愛をプロが表現する仕事、それはアダルトビデオだったり、官能小説だったりするわけだ。

本作に登場する2人の女性。

イザベルとソフィア。

ソフィアは13歳からアダルトビデオに出演させられていた立場として登場。

イザベルはもともと修道院の元尼僧であったがポルノ作家になった。しかし、人々を興奮させるための表現ができずに編集者からは小言を言われていた。それはつまりプロの仕事ができていないということ。

プロの仕事は需要に対して合格点に達している品を確実に供給し続けお金をもらうというところにあると思っている。

それがプロでやっていくということ。

一方でアマチュアはお金を重要視しない、つまり職業ではなく趣味として行うものごとのことを指す。

「愛」を表現するということに対してプロ的な発想でいうと、詰まるところ性的な興奮をさせることに重きをおき、その需要を満たすための表現を用いて作品を完成させる。

それと対をなすアマチュア的発想として考えらるのは、好きな人とするアレだろう。

自分自身がセックスするということは、子供を作る以外の目的であったら性的欲求を満たすという目的に過ぎない。

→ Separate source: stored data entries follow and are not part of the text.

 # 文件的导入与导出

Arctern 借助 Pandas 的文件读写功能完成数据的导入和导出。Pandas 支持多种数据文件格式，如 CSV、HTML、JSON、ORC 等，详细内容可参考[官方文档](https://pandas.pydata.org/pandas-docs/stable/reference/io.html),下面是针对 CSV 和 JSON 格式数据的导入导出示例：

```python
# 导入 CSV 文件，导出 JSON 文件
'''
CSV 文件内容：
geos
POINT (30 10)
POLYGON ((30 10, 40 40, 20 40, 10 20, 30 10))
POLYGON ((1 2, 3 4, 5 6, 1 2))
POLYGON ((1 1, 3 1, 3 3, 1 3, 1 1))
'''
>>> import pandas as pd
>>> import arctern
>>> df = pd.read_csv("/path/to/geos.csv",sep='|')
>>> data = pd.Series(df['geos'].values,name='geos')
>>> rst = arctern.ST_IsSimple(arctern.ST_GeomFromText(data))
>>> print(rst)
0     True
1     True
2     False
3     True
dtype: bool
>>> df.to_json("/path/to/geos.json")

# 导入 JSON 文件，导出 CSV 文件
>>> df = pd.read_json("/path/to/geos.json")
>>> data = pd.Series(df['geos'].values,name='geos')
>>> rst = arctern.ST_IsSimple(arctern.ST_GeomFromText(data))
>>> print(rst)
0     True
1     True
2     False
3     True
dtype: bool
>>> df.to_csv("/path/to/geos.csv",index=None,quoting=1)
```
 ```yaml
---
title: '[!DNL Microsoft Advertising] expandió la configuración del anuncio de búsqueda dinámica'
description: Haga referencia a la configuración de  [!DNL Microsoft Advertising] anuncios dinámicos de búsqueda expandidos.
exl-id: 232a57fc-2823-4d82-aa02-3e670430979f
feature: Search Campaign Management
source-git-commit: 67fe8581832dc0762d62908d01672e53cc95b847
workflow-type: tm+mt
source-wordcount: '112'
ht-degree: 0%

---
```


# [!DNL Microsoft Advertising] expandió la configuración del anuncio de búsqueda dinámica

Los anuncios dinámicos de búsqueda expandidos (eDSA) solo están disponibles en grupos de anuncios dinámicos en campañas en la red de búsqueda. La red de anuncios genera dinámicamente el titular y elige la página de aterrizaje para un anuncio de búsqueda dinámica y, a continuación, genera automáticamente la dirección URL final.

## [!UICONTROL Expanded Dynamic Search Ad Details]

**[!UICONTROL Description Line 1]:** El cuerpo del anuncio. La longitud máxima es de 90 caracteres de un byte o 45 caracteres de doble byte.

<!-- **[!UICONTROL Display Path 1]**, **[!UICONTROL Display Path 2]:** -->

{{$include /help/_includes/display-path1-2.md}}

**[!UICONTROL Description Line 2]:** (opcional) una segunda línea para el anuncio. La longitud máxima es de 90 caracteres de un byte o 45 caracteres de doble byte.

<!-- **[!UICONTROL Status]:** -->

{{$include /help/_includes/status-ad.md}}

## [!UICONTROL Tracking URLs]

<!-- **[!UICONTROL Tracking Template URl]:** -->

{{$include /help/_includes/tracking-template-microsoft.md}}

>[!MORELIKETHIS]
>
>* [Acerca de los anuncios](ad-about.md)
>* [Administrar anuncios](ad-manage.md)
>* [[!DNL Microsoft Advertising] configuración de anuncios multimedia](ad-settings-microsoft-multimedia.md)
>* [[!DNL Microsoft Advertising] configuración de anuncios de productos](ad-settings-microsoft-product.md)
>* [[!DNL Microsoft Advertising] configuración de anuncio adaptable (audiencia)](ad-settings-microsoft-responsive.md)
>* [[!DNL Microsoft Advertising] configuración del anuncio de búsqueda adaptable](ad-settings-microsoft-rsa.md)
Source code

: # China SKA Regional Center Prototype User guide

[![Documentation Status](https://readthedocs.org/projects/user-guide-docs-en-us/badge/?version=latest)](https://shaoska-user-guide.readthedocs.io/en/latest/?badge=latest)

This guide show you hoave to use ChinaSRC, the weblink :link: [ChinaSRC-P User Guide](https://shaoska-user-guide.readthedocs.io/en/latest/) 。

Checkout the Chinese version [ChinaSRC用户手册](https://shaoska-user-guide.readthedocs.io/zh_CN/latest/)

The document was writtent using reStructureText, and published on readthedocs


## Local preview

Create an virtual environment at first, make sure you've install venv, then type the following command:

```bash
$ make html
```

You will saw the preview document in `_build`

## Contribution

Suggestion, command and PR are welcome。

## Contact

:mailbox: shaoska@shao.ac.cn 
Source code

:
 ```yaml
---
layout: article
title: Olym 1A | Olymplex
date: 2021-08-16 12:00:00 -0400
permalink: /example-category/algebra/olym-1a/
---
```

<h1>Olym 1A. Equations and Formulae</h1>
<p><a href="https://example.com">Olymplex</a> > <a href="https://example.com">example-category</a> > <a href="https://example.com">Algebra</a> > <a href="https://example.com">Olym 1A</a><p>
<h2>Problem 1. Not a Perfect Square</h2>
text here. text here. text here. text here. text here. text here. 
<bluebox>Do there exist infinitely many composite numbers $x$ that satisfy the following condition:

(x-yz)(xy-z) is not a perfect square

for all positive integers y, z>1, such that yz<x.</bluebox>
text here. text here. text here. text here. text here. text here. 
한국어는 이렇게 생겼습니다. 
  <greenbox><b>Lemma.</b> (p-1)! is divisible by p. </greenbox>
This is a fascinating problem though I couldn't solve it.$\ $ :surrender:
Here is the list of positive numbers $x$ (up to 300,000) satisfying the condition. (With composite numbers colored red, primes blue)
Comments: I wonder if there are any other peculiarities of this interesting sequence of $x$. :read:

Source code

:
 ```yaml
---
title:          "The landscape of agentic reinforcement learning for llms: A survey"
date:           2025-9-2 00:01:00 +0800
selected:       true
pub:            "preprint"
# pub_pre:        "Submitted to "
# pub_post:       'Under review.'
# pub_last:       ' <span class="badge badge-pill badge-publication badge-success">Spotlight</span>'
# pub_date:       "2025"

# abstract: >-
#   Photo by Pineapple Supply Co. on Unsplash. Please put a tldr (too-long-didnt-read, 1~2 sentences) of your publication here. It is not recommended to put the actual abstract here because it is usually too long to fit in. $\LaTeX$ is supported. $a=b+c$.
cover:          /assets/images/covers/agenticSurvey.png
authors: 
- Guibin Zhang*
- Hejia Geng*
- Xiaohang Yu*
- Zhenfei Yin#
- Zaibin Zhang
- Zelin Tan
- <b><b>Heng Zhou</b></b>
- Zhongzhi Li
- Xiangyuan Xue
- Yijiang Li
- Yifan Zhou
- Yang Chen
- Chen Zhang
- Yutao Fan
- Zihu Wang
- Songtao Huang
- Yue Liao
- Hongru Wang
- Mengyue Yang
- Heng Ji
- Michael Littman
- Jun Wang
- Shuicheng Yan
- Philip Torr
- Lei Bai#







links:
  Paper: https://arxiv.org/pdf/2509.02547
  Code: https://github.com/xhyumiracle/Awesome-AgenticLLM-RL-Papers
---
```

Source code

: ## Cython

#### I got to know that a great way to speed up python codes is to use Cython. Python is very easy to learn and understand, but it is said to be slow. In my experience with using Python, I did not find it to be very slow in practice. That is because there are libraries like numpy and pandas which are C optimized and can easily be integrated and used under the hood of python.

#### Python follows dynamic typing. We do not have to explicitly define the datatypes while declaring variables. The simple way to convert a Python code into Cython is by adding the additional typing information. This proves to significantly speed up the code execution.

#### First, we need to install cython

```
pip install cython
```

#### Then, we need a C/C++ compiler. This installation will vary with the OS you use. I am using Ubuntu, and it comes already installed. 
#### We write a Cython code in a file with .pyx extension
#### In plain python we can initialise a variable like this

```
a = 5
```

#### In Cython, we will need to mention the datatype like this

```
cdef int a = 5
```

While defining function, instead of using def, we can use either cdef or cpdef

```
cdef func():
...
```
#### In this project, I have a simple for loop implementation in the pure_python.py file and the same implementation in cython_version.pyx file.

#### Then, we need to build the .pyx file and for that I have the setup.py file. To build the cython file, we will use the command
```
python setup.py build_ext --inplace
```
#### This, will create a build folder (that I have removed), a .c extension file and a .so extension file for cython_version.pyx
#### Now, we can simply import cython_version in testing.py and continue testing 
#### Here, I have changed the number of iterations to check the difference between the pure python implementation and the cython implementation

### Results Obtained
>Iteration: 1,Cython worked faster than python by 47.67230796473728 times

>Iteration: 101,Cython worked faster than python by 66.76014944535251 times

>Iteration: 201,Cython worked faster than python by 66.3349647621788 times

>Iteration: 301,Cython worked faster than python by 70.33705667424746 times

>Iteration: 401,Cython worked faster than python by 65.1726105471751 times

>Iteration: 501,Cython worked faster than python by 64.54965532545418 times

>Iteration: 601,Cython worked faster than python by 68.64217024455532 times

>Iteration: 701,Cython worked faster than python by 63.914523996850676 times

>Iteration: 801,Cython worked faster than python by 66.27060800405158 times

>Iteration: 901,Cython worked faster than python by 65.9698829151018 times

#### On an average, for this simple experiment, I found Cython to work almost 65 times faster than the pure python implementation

その相手をいたわって、互いに愛し合って行うことこそが初めて本当の意味でのセックスとして成立すると私は考える。

子供を作るという目的を抜きにしたら生産性のないことだけれど、愛の表現としてこのアマチュア的表現は決してお金には変えがたい価値を生み出すことのできるものとして対比構造になっているのではないか。

愛には、立場は関係ない。

主人公のトーマスは犯罪組織にいたことを記憶喪失で忘却している。

だからこそイザベルはトーマスを愛せたのではないか。

立場による肩書きで物事を判断するのはある種プロ的な視点かもしれない。でも本当はその仮面の奥をみた方が、美しさはあるよねって話。

でもお金はないと苦しいよね。

だから、プロフェッショナルであることと同時にアマチュアであることも重要であるということをイザベルは一連を通して学んだんじゃないかなって思った。


ハル・ハトリーについて

あなたはご存知?

90年代のミニシアターブーム。

私は97年生まれだからそんなブームがあったことなんて知るよしもなく生きてきた。

そんなブームの中で、名前をひときわ轟かせていた人物がいる。

その名は、ハル・ハトリー。

突発的な演技とシュールなセリフ回しが特徴的で、そのインディぺンデントならではの作品作りがミニシアターブームと相成り、多くの映画ファンに愛された。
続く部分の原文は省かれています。